Humbug!

As a preface, I’d like to admit my opinion is not in line with the majority, a fact which speaks little of either position. It is, I believe, a matter of tastes. I have been reading select writings of the transcendentalists, works by Emmerson and Thoreau, and have finished the highly praised text titled Walden.

I hope never to deal with this slop again. It was a boorish rant by a depressed misanthrope who’d have better spent his time with a therapist, though I suppose psychiatry was only in its infancy then.

However, although I cannot see the merits in Walden, or transcendentalism for that matter, many have found profundity within these pages and have endeavored to enlighten me to their prospective. I am obstinate, however, and cannot let go of one abiding fact, the problem of evil.

The way I see it, every world view must take a stance on the existence of evil. Christianity has a complex narrative which theologians would boil down to something regarding evil being a logical necessity for any freedom of choice which in turn is a necessity for love.
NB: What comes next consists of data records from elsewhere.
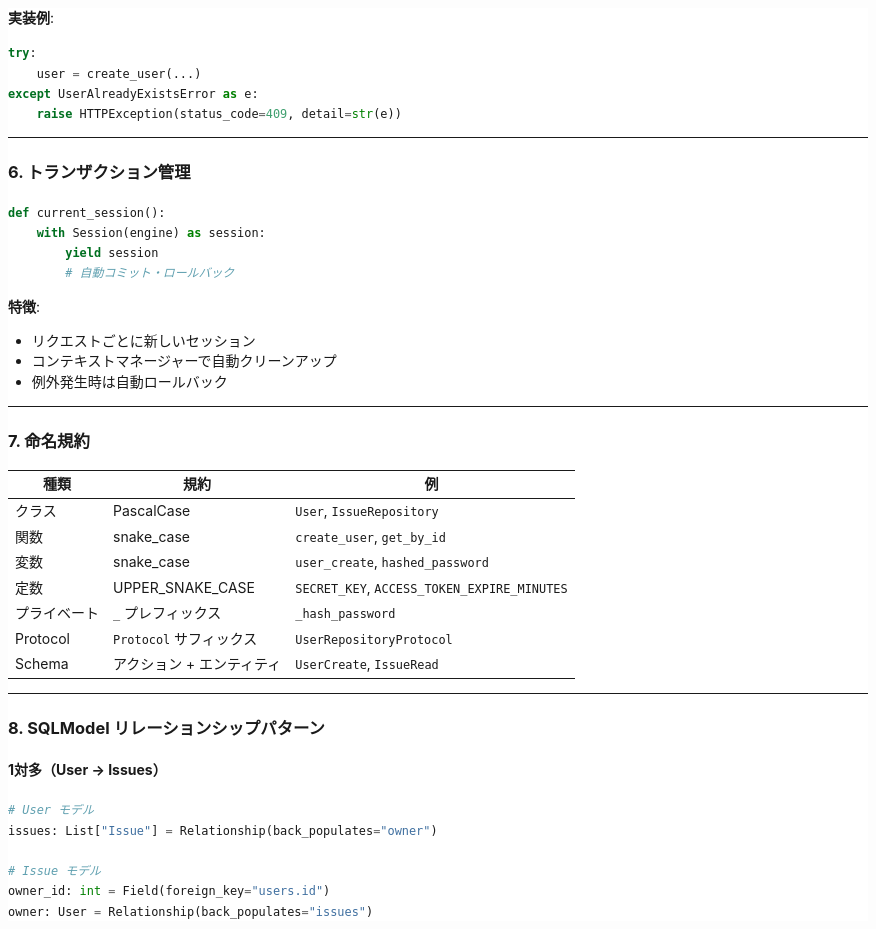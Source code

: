 **実装例**:
```python
try:
    user = create_user(...)
except UserAlreadyExistsError as e:
    raise HTTPException(status_code=409, detail=str(e))
```

---

### 6. トランザクション管理

```python
def current_session():
    with Session(engine) as session:
        yield session
        # 自動コミット・ロールバック
```

**特徴**:
- リクエストごとに新しいセッション
- コンテキストマネージャーで自動クリーンアップ
- 例外発生時は自動ロールバック

---

### 7. 命名規約

| 種類 | 規約 | 例 |
|------|------|-----|
| クラス | PascalCase | `User`, `IssueRepository` |
| 関数 | snake_case | `create_user`, `get_by_id` |
| 変数 | snake_case | `user_create`, `hashed_password` |
| 定数 | UPPER_SNAKE_CASE | `SECRET_KEY`, `ACCESS_TOKEN_EXPIRE_MINUTES` |
| プライベート | `_` プレフィックス | `_hash_password` |
| Protocol | `Protocol` サフィックス | `UserRepositoryProtocol` |
| Schema | アクション + エンティティ | `UserCreate`, `IssueRead` |

---

### 8. SQLModel リレーションシップパターン

#### 1対多（User → Issues）

```python
# User モデル
issues: List["Issue"] = Relationship(back_populates="owner")

# Issue モデル
owner_id: int = Field(foreign_key="users.id")
owner: User = Relationship(back_populates="issues")
```
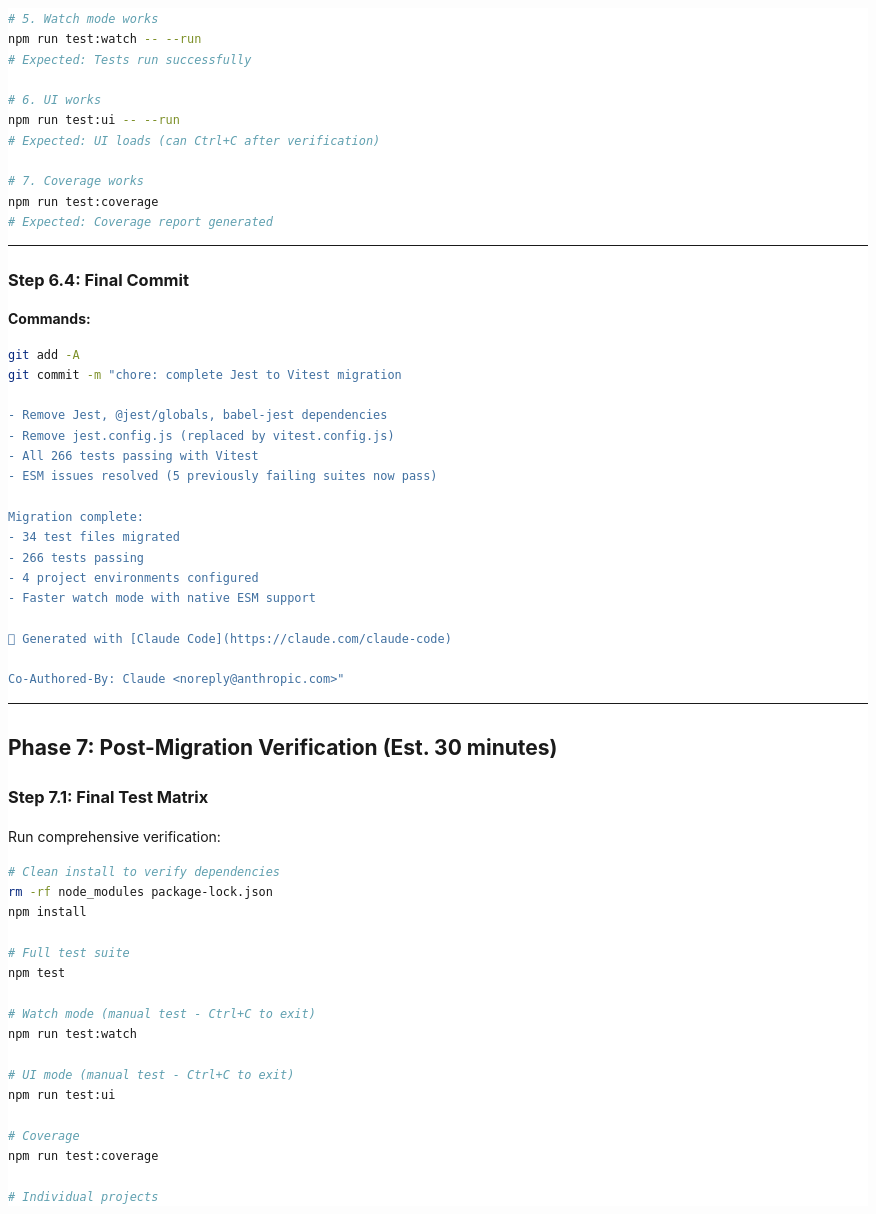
 ```bash
# 5. Watch mode works
npm run test:watch -- --run
# Expected: Tests run successfully

# 6. UI works
npm run test:ui -- --run
# Expected: UI loads (can Ctrl+C after verification)

# 7. Coverage works
npm run test:coverage
# Expected: Coverage report generated
```

---

### **Step 6.4: Final Commit**

**Commands:**
```bash
git add -A
git commit -m "chore: complete Jest to Vitest migration

- Remove Jest, @jest/globals, babel-jest dependencies
- Remove jest.config.js (replaced by vitest.config.js)
- All 266 tests passing with Vitest
- ESM issues resolved (5 previously failing suites now pass)

Migration complete:
- 34 test files migrated
- 266 tests passing
- 4 project environments configured
- Faster watch mode with native ESM support

🤖 Generated with [Claude Code](https://claude.com/claude-code)

Co-Authored-By: Claude <noreply@anthropic.com>"
```

---

## Phase 7: Post-Migration Verification (Est. 30 minutes)

### **Step 7.1: Final Test Matrix**

Run comprehensive verification:

```bash
# Clean install to verify dependencies
rm -rf node_modules package-lock.json
npm install

# Full test suite
npm test

# Watch mode (manual test - Ctrl+C to exit)
npm run test:watch

# UI mode (manual test - Ctrl+C to exit)
npm run test:ui

# Coverage
npm run test:coverage

# Individual projects
```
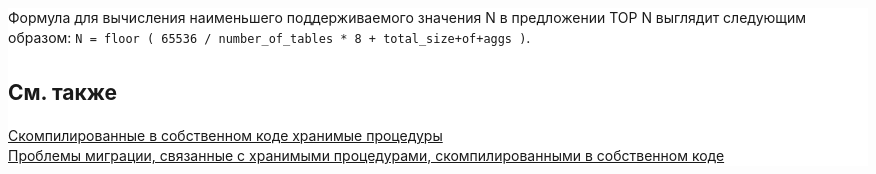  Формула для вычисления наименьшего поддерживаемого значения N в предложении TOP N выглядит следующим образом: `N = floor ( 65536 / number_of_tables * 8 + total_size+of+aggs )`.  
  
## <a name="see-also"></a>См. также  
 [Скомпилированные в собственном коде хранимые процедуры](natively-compiled-stored-procedures.md)   
 [Проблемы миграции, связанные с хранимыми процедурами, скомпилированными в собственном коде](migration-issues-for-natively-compiled-stored-procedures.md)  
  
  
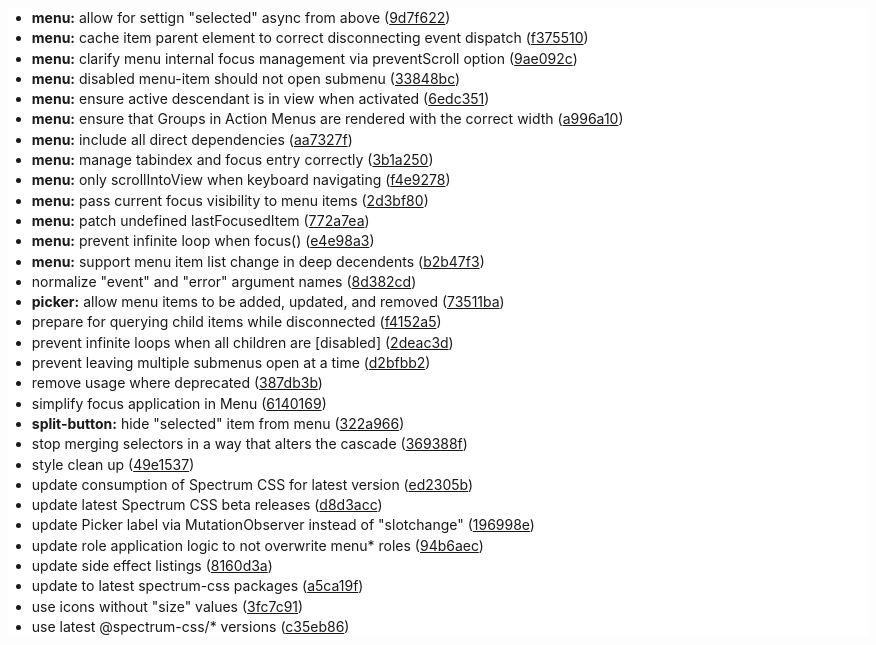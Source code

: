 -   **menu:** allow for settign "selected" async from above ([9d7f622](https://github.com/adobe/spectrum-web-components/commit/9d7f6220313278a90d0482f27a507519a77df549))
-   **menu:** cache item parent element to correct disconnecting event dispatch ([f375510](https://github.com/adobe/spectrum-web-components/commit/f3755109ebf64623ba4884871ad8f6eb3b02bc33))
-   **menu:** clarify menu internal focus management via preventScroll option ([9ae092c](https://github.com/adobe/spectrum-web-components/commit/9ae092c7d09ef9359dbf9ed9373aef0650967f40))
-   **menu:** disabled menu-item should not open submenu ([33848bc](https://github.com/adobe/spectrum-web-components/commit/33848bc0aa64733e356831a5f4968fcb01476df4))
-   **menu:** ensure active descendant is in view when activated ([6edc351](https://github.com/adobe/spectrum-web-components/commit/6edc3518fd305cbd35b74f013546bb32aef7616b))
-   **menu:** ensure that Groups in Action Menus are rendered with the correct width ([a996a10](https://github.com/adobe/spectrum-web-components/commit/a996a1078bd3a00d3025f0eeadb39330bafdc26d))
-   **menu:** include all direct dependencies ([aa7327f](https://github.com/adobe/spectrum-web-components/commit/aa7327f748b829fa6f6eec2412ac104e9dbeff76))
-   **menu:** manage tabindex and focus entry correctly ([3b1a250](https://github.com/adobe/spectrum-web-components/commit/3b1a250c0ec4ad2b3553bbf100c8c7015ff3cbc6))
-   **menu:** only scrollIntoView when keyboard navigating ([f4e9278](https://github.com/adobe/spectrum-web-components/commit/f4e9278048287a45bba2da25144834b0b8297c66))
-   **menu:** pass current focus visibility to menu items ([2d3bf80](https://github.com/adobe/spectrum-web-components/commit/2d3bf8046379fe8caff926af81e62806e77f6a49))
-   **menu:** patch undefined lastFocusedItem ([772a7ea](https://github.com/adobe/spectrum-web-components/commit/772a7ea63507b69432e8fac33354578873c3585c))
-   **menu:** prevent infinite loop when focus() ([e4e98a3](https://github.com/adobe/spectrum-web-components/commit/e4e98a358a1991c1d6048b01e2899dd28d56dc7e))
-   **menu:** support menu item list change in deep decendents ([b2b47f3](https://github.com/adobe/spectrum-web-components/commit/b2b47f305cab9720d29b4214b3330b95f33a56d3))
-   normalize "event" and "error" argument names ([8d382cd](https://github.com/adobe/spectrum-web-components/commit/8d382cdac98282c886f23c4a8d6cf4910c4a606c))
-   **picker:** allow menu items to be added, updated, and removed ([73511ba](https://github.com/adobe/spectrum-web-components/commit/73511ba996154c006602dfd1c7f1d94746049782))
-   prepare for querying child items while disconnected ([f4152a5](https://github.com/adobe/spectrum-web-components/commit/f4152a5474b661d72b69e7a8cab41639ec7fb8c0))
-   prevent infinite loops when all children are [disabled] ([2deac3d](https://github.com/adobe/spectrum-web-components/commit/2deac3d88ea7f2f27e74d60793e253952d0d765f))
-   prevent leaving multiple submenus open at a time ([d2bfbb2](https://github.com/adobe/spectrum-web-components/commit/d2bfbb2d8334ae1a6bd21381092d54914b8f708c))
-   remove <sp-menu> usage where deprecated ([387db3b](https://github.com/adobe/spectrum-web-components/commit/387db3be95c98ab220e517fe12a4db7a2496fe5f))
-   simplify focus application in Menu ([6140169](https://github.com/adobe/spectrum-web-components/commit/61401699b36298b6f11cc80703aff664cbb867a7))
-   **split-button:** hide "selected" item from menu ([322a966](https://github.com/adobe/spectrum-web-components/commit/322a96655855f42b390ba2c94d0b017bf93aebd9))
-   stop merging selectors in a way that alters the cascade ([369388f](https://github.com/adobe/spectrum-web-components/commit/369388f8cc147543891087991c569f849ddb9b38))
-   style clean up ([49e1537](https://github.com/adobe/spectrum-web-components/commit/49e15377f3a839d0ed5dc2504dd71396aa156eb5))
-   update consumption of Spectrum CSS for latest version ([ed2305b](https://github.com/adobe/spectrum-web-components/commit/ed2305b7334c973ea5c8299cbbce33a365896329))
-   update latest Spectrum CSS beta releases ([d8d3acc](https://github.com/adobe/spectrum-web-components/commit/d8d3acc86de31e58219db6ba2a9d045b83cbe103))
-   update Picker label via MutationObserver instead of "slotchange" ([196998e](https://github.com/adobe/spectrum-web-components/commit/196998e9433dc938d86bfbe77db9e3accd6d9bbc))
-   update role application logic to not overwrite menu\* roles ([94b6aec](https://github.com/adobe/spectrum-web-components/commit/94b6aecffc1e5686feab09361d4e07ec3e854726))
-   update side effect listings ([8160d3a](https://github.com/adobe/spectrum-web-components/commit/8160d3ab2c4f5ea11ac40897a5cf1fdaa357f4a8))
-   update to latest spectrum-css packages ([a5ca19f](https://github.com/adobe/spectrum-web-components/commit/a5ca19f67d5b3f0951667c4441d4d977bf1e0937))
-   use icons without "size" values ([3fc7c91](https://github.com/adobe/spectrum-web-components/commit/3fc7c91713793a928082eae15fc3d9dec638a31a))
-   use latest @spectrum-css/\* versions ([c35eb86](https://github.com/adobe/spectrum-web-components/commit/c35eb86defd89a0c36b5ea186f6d40f20851b5e5))
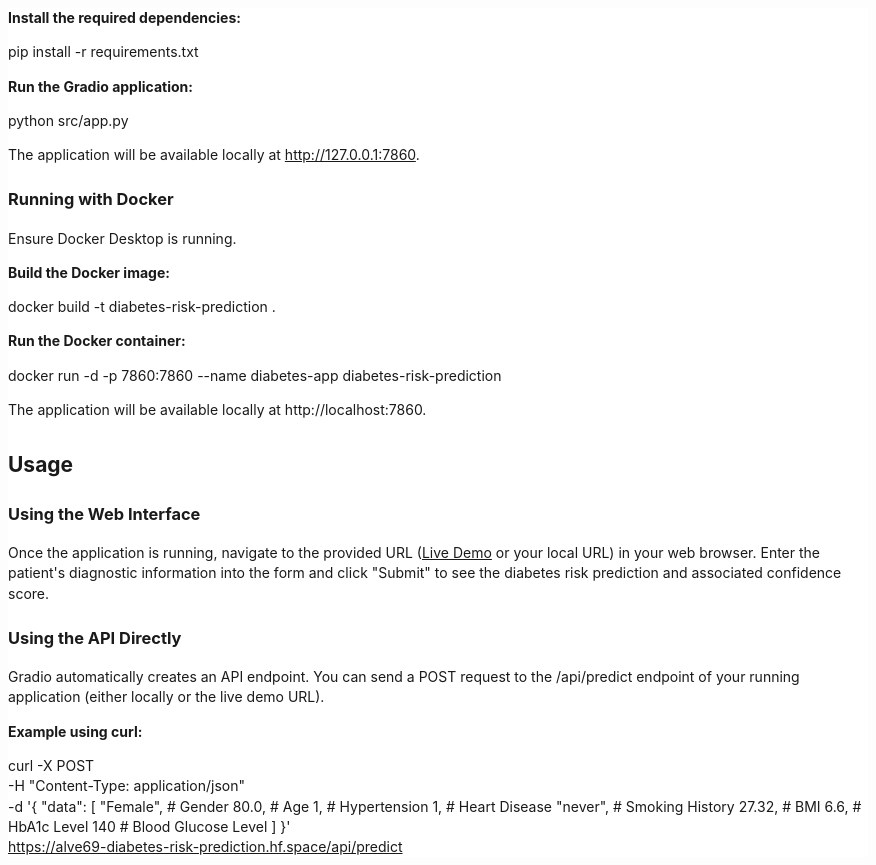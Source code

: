 **Install the required dependencies:**

pip install -r requirements.txt

**Run the Gradio application:**

python src/app.py

The application will be available locally at http://127.0.0.1:7860.

### Running with Docker

Ensure Docker Desktop is running.

**Build the Docker image:**

docker build -t diabetes-risk-prediction .

**Run the Docker container:**

docker run -d -p 7860:7860 --name diabetes-app diabetes-risk-prediction

The application will be available locally at http://localhost:7860.

## Usage

### Using the Web Interface

Once the application is running, navigate to the provided URL ([Live Demo](https://alve69-diabetes-risk-prediction.hf.space) or your local URL) in your web browser. Enter the patient's diagnostic information into the form and click "Submit" to see the diabetes risk prediction and associated confidence score.

### Using the API Directly

Gradio automatically creates an API endpoint. You can send a POST request to the /api/predict endpoint of your running application (either locally or the live demo URL).

**Example using curl:**

curl -X POST \
  -H "Content-Type: application/json" \
  -d '{
    "data": [
      "Female",  # Gender
      80.0,      # Age
      1,         # Hypertension
      1,         # Heart Disease
      "never",   # Smoking History
      27.32,     # BMI
      6.6,       # HbA1c Level
      140        # Blood Glucose Level
    ]
  }' \
  https://alve69-diabetes-risk-prediction.hf.space/api/predict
Some come to the conclusion that existence itself is inherently evil, that evil is all that is, and oblivion is the only hope. Transcendentalism, which I understand derives its stance on evil from Hindu traditions, would say that evil is subjective, within the eye of the beholder, that to call something evil amounts to some form of ignorance.

In the conclusion of Walden, Thoreau says, “If I were confined to a corner of a garret all my days, like a spider, the world would be just as large to me while I had my thoughts about me.” And in response I hear the madman Hamlet: “O God, I could be bounded in a nut-shell, and count myself a king of infinite space, were it not that I have bad dreams.”

I find this idea of evil as ignorance incapable of explaining malice, nor really describing the world at all. Shakespeare has Hamlet declare something like transcendentalism, that good and evil are merely subjective terms. Shakespeare has Hamlet, who is feigning madness, pretend there is no true good or evil.

Walden stands a tribute to the wonder and beauty of nature, to the excellence of the individual to perceive her beauty, “and yet, to me, what is this quintessence of dust?”